- [Requirement]: What number of lines in the data below contain the string "repo"? Answer with that number alone.

- [Source data]:
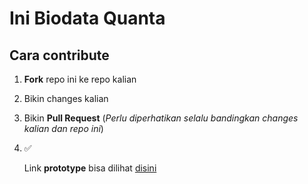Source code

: # Ini Biodata Quanta

## Cara contribute

1. **Fork** repo ini ke repo kalian

2. Bikin changes kalian

3. Bikin **Pull Request** (*Perlu diperhatikan selalu bandingkan changes kalian dan repo ini*)

4. :white_check_mark:



   Link **prototype** bisa dilihat [disini](https://xd.adobe.com/view/abdbb7cd-f1c4-4adf-4ab1-ecf08936fb64-ddea/?fullscreen)

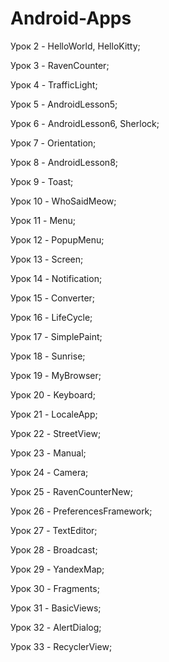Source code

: # Android-Apps

Урок 2 - HelloWorld, HelloKitty;

Урок 3 - RavenCounter;

Урок 4 - TrafficLight;

Урок 5 - AndroidLesson5;

Урок 6 - AndroidLesson6, Sherlock;

Урок 7 - Orientation;

Урок 8 - AndroidLesson8;

Урок 9 - Toast;

Урок 10 - WhoSaidMeow;

Урок 11 - Menu;

Урок 12 - PopupMenu;

Урок 13 - Screen;

Урок 14 - Notification;

Урок 15 - Converter;

Урок 16 - LifeCycle;

Урок 17 - SimplePaint;

Урок 18 - Sunrise;

Урок 19 - MyBrowser;

Урок 20 - Keyboard;

Урок 21 - LocaleApp;

Урок 22 - StreetView;

Урок 23 - Manual;

Урок 24 - Camera;

Урок 25 - RavenCounterNew;

Урок 26 - PreferencesFramework;

Урок 27 - TextEditor;

Урок 28 - Broadcast;

Урок 29 - YandexMap;

Урок 30 - Fragments;

Урок 31 - BasicViews;

Урок 32 - AlertDialog;

Урок 33 - RecyclerView;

- [Result]: 2